And the variance of random variables is a useful measure of uncertainty about the mean value. And there’s a nice formula for the variance, which is the squared distance from the mean in terms of the average squared minus the square of the average. So these are useful formulas that may be useful at certain times.

Now in terms of measuring uncertainty about outcomes, instead of the variance, taking the square root of the variance is useful because its scale is the same as the original units. Most people don’t think in terms of squared units with any problem. And so, instead of dealing with the variance directly, we’ll commonly take the square root of that to have the same units as our original variable, x.

Now, with the skewness and kurtosis, we’re looking at measures of the shape of the distribution. And with skewness, as you might anticipate, that detects asymmetry in a distribution. And so, something that’s nice to think about is, if we have a random variable x, where the expected value of x is equal to mu, and the square root of the variance is sigma, if we take z equal to x minus mu over sigma, this is a standardization of the random variable.

The expected value of z will equal 0. And the variance of z will equal 1, as will the square root of the variance. And for the skewness, which I use-- I guess it’s a gamma-- gamma is equal to the expected value of z cubed. And the kurtosis is equal to the expected value of z to the 4th.

So the skewness and kurtosis parameters of a distribution can measure asymmetry. At least, if the cubed value has more weight on the positive end than the negative end, it’ll be skewed to the right.

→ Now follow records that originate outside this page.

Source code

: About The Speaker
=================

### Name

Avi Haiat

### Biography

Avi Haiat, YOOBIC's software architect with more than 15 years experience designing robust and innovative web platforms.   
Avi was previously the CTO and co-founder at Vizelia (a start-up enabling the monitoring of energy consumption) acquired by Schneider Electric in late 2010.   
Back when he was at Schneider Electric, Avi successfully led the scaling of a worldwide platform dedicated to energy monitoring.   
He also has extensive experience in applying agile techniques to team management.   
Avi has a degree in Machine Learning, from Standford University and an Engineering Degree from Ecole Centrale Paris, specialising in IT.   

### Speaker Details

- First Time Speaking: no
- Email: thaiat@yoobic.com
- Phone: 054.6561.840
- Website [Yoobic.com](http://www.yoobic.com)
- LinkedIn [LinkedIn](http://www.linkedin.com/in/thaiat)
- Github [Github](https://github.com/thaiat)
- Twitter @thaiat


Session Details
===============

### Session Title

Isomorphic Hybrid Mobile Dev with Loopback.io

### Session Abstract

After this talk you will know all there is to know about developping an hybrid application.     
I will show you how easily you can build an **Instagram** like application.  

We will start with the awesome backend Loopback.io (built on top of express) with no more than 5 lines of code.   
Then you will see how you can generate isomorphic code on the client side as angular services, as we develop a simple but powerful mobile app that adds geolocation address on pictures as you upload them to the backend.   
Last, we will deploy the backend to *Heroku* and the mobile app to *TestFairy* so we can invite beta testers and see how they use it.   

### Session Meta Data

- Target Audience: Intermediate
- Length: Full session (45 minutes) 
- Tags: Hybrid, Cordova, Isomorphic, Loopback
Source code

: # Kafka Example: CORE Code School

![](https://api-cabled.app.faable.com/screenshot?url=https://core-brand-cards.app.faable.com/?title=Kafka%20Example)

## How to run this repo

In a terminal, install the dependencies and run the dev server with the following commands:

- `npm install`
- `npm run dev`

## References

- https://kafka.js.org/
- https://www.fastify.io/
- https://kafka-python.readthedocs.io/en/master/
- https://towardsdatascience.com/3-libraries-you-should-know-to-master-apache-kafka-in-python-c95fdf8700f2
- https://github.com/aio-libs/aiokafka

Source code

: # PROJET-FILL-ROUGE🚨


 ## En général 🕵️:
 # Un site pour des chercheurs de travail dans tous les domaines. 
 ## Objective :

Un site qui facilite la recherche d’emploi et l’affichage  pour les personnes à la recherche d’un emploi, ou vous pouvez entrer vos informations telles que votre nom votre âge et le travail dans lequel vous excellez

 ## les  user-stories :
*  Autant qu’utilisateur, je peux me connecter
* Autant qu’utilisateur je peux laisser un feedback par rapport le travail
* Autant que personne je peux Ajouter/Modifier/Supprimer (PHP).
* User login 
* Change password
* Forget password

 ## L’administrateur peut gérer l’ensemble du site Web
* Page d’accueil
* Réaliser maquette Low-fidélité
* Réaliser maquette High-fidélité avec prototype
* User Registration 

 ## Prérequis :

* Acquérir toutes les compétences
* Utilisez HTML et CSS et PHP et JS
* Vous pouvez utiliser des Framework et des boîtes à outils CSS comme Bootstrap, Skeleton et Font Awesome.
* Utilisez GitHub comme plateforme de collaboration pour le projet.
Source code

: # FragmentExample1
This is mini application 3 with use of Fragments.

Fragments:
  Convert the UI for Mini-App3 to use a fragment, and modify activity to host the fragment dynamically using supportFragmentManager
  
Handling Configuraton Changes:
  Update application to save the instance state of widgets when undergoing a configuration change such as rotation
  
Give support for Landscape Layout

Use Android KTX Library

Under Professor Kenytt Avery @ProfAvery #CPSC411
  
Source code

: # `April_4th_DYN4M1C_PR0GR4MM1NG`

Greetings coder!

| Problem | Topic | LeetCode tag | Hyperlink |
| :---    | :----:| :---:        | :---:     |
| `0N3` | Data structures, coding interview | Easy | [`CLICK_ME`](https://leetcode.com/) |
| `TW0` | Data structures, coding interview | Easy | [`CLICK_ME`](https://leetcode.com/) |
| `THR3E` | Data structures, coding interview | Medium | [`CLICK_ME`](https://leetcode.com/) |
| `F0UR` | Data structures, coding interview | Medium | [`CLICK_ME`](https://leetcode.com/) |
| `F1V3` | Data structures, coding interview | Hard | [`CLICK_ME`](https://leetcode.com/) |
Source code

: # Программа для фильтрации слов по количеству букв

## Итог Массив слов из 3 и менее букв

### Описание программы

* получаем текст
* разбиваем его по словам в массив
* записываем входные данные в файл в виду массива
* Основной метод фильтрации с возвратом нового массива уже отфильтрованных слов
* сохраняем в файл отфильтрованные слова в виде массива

And with the kappa, we’re looking at z to the 4th. So we’re looking at, basically, how heavy are the tails?

And for a Gaussian distribution, kappa is equal to 3 for a normal, 0, 1, or any normal. And gamma is equal to 0. So anyway, so these other parameters are useful for characterizing distributions that are not Gaussian-- non-Gaussian in terms of, perhaps, skewness or heavier tails.

All right. Well, let’s just review Gaussian distributions. I hope this formula for the density of a Gaussian is very familiar to everyone here. We basically have, the density function is equal to 1 over root 2 pi sigma e to the minus 1/2 x minus mu over sigma squared.

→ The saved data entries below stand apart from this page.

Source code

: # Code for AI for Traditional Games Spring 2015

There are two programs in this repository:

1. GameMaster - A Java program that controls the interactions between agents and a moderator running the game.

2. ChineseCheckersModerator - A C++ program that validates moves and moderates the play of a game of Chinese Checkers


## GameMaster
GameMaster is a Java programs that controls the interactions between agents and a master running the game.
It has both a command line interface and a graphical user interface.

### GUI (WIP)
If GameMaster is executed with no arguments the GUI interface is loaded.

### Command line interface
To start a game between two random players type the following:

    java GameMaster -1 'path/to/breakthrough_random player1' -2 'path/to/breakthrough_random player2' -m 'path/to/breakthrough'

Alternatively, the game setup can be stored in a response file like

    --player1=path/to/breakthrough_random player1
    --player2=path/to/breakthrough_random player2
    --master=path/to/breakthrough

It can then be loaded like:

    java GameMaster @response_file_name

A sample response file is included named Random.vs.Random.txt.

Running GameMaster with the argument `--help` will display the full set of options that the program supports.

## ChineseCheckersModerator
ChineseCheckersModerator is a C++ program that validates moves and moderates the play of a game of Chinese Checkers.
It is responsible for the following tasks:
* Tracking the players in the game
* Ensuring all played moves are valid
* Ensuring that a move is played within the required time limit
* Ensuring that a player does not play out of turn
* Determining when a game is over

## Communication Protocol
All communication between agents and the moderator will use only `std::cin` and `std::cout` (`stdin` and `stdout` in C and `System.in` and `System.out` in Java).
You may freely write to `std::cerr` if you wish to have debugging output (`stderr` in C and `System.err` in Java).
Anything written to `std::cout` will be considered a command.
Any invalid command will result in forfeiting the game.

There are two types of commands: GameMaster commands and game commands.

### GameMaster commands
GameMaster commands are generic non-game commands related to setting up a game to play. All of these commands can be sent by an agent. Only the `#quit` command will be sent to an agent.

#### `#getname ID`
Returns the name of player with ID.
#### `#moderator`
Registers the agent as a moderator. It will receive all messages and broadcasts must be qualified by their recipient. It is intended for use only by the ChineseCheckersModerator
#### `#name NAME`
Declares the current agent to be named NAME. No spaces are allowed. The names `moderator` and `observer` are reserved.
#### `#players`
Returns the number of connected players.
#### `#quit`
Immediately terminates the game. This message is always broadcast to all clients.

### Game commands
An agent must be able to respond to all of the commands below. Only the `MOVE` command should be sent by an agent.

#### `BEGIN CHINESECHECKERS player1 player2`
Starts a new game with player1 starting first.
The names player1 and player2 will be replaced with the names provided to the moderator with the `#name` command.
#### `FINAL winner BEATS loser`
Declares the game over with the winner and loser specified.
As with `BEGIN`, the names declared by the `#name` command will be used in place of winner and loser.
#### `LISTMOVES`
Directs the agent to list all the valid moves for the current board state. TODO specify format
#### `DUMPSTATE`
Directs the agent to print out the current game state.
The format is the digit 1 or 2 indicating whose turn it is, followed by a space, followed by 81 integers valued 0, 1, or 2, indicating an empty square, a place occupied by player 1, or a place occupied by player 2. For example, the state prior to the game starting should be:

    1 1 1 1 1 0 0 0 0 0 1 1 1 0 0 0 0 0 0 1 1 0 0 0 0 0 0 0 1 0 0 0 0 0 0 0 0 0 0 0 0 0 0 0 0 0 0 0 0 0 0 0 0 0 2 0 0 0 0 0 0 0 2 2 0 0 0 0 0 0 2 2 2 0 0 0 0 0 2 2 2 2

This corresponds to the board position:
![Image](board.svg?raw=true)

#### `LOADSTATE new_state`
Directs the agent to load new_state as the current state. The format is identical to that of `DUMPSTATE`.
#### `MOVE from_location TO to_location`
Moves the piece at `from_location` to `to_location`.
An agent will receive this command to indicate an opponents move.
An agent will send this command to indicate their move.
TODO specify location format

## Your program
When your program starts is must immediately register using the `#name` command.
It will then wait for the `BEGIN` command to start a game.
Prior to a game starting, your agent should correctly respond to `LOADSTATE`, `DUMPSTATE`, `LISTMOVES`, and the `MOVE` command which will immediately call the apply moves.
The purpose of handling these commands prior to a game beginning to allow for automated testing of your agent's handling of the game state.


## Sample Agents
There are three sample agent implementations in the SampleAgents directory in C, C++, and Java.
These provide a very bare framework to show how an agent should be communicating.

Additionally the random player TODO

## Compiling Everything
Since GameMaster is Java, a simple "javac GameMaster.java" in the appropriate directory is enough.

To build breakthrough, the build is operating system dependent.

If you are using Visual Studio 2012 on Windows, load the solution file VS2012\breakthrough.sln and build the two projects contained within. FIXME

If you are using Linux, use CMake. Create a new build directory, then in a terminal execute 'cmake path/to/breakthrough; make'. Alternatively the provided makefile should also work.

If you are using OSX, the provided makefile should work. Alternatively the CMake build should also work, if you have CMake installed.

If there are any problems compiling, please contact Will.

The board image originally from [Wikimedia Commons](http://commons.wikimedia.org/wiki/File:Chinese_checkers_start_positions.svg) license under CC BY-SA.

And so the mean is mu. The variance is sigma squared. And the density function is symmetrical, with a maximum at the mean, mu. And the points of inflection are actually at plus and minus sigma. So if we think of just trying to draw a normal density function, then the peak is at the mean. And the point of inflection where the second derivative is 0, it goes from negative second derivative to a positive second derivative. That distance is sigma, symmetrically.

All right. So let’s take a look at the normal bell curve. 68% lies within 1 standard deviation. So this is whatever-- AP Statistics, you learn these facts. If we go to 2 standard deviations from the mean, that’s 95%. And 3 standard deviations is 99.7%. So these models are-- normal models have these properties of how likely different variations are in standard deviation units.

Well, in finance, we’d like to exploit, perhaps, Gaussian distributions for modeling prices. And with a normal density curve, it actually applies to x values that can be arbitrarily large, negative or positive. It’s an unbounded distribution in terms of potential outcomes.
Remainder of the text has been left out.